Locate the line that contains "It may be misplaced.  My" in the entries below, then repeat it and every following line through the line that contains "So in conclusion, it's", exactly, and no others.

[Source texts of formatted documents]
******************************

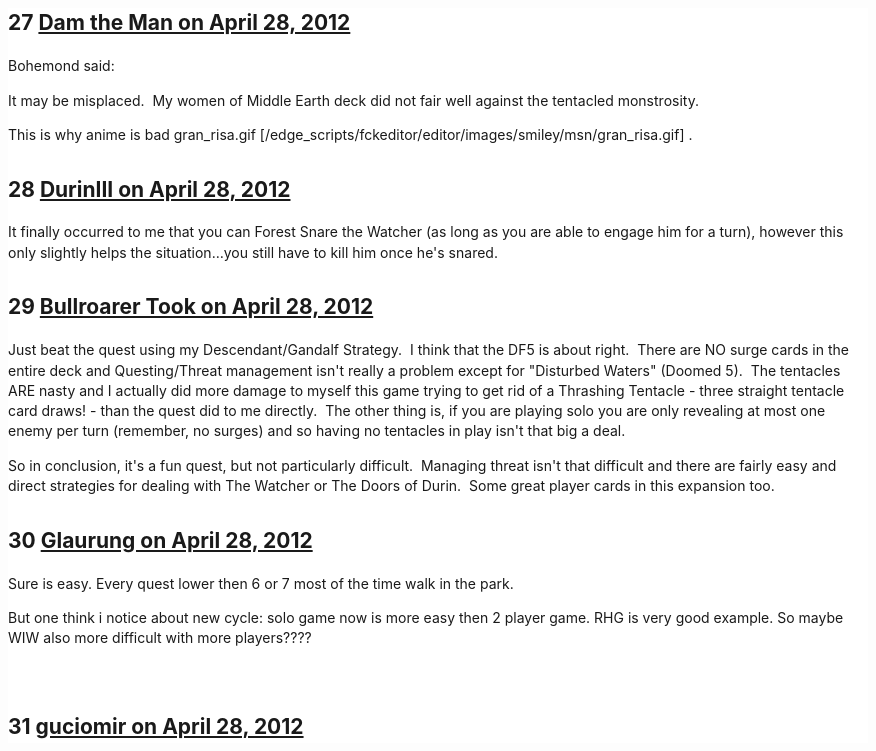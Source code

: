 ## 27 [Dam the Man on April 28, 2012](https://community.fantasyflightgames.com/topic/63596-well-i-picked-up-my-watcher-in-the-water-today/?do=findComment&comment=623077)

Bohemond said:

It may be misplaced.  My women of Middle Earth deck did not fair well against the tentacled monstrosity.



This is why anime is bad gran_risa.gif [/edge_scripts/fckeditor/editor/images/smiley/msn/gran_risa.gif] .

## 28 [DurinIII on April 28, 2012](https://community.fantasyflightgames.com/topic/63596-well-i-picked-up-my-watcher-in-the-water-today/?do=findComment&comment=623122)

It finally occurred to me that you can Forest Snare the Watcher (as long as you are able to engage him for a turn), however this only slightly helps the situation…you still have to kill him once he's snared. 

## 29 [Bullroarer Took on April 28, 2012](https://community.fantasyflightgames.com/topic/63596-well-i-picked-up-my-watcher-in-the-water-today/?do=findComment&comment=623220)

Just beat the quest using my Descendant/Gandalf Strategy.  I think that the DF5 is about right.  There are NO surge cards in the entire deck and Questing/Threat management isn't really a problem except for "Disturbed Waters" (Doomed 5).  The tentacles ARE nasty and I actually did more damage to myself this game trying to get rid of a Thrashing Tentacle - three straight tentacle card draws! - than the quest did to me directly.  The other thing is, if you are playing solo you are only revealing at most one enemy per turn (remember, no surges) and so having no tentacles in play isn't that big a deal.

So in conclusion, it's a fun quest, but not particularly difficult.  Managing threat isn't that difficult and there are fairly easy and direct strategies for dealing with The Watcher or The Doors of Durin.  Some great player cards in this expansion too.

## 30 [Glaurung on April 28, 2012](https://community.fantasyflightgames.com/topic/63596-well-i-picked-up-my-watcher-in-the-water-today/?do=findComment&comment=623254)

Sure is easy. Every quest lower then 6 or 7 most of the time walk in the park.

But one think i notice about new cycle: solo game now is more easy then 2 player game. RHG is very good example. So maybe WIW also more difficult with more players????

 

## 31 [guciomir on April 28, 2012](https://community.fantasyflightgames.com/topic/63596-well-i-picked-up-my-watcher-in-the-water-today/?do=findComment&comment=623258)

******************************

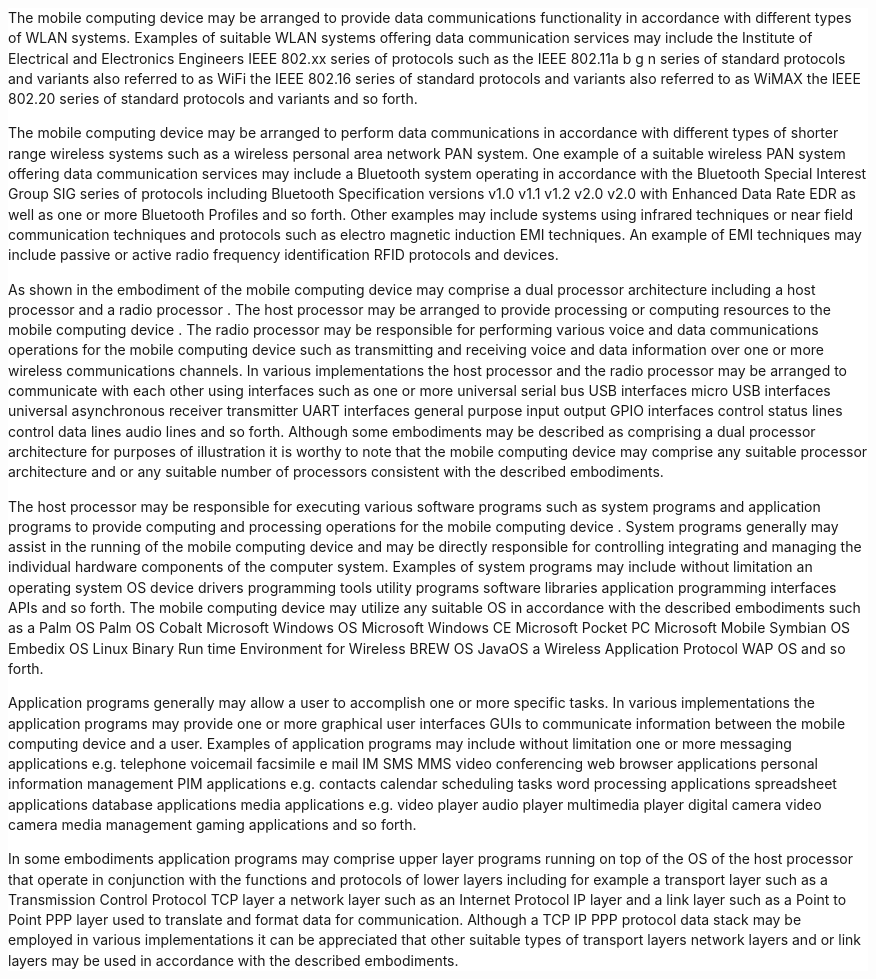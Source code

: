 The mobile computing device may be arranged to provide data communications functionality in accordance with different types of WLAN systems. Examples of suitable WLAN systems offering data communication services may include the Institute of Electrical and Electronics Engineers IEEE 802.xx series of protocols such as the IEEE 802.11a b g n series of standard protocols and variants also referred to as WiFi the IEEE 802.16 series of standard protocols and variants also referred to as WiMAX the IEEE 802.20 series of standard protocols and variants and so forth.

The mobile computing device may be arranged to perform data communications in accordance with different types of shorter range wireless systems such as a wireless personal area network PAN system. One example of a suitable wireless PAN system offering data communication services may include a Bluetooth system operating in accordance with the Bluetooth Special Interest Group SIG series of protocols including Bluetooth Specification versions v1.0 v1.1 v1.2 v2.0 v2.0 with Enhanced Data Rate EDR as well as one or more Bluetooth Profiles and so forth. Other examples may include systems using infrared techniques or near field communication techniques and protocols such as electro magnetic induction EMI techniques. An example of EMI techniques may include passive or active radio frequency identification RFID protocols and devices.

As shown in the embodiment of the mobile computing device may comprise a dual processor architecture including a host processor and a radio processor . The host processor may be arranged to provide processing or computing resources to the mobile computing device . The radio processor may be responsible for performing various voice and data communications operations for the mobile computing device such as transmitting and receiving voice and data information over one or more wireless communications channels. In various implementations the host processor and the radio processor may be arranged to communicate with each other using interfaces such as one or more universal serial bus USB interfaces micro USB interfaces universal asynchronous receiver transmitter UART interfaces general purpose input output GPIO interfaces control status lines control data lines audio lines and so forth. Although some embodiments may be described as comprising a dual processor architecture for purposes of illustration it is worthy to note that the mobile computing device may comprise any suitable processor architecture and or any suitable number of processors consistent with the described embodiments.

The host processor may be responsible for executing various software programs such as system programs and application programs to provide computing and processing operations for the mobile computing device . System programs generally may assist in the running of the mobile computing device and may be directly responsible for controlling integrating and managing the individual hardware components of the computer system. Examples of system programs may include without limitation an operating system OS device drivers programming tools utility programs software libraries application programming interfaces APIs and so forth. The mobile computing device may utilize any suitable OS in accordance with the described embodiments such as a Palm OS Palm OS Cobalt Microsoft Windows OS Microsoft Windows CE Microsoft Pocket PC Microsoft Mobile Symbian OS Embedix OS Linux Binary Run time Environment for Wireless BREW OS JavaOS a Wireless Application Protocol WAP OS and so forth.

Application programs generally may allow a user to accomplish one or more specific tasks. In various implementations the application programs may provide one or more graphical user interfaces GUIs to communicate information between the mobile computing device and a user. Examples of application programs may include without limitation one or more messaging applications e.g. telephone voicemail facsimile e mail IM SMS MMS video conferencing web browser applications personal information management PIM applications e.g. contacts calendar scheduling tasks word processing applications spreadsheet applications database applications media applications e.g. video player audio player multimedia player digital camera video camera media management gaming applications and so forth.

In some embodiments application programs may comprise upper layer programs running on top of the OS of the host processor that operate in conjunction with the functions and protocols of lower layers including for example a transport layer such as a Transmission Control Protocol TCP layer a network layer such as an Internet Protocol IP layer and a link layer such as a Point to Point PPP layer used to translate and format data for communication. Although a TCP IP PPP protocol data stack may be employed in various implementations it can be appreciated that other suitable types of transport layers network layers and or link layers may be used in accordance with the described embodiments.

******************************

REPLY:
It may be misplaced.  My women of Middle Earth deck did not fair well against the tentacled monstrosity.



This is why anime is bad gran_risa.gif [/edge_scripts/fckeditor/editor/images/smiley/msn/gran_risa.gif] .

## 28 [DurinIII on April 28, 2012](https://community.fantasyflightgames.com/topic/63596-well-i-picked-up-my-watcher-in-the-water-today/?do=findComment&comment=623122)

It finally occurred to me that you can Forest Snare the Watcher (as long as you are able to engage him for a turn), however this only slightly helps the situation…you still have to kill him once he's snared. 

## 29 [Bullroarer Took on April 28, 2012](https://community.fantasyflightgames.com/topic/63596-well-i-picked-up-my-watcher-in-the-water-today/?do=findComment&comment=623220)

Just beat the quest using my Descendant/Gandalf Strategy.  I think that the DF5 is about right.  There are NO surge cards in the entire deck and Questing/Threat management isn't really a problem except for "Disturbed Waters" (Doomed 5).  The tentacles ARE nasty and I actually did more damage to myself this game trying to get rid of a Thrashing Tentacle - three straight tentacle card draws! - than the quest did to me directly.  The other thing is, if you are playing solo you are only revealing at most one enemy per turn (remember, no surges) and so having no tentacles in play isn't that big a deal.

So in conclusion, it's a fun quest, but not particularly difficult.  Managing threat isn't that difficult and there are fairly easy and direct strategies for dealing with The Watcher or The Doors of Durin.  Some great player cards in this expansion too.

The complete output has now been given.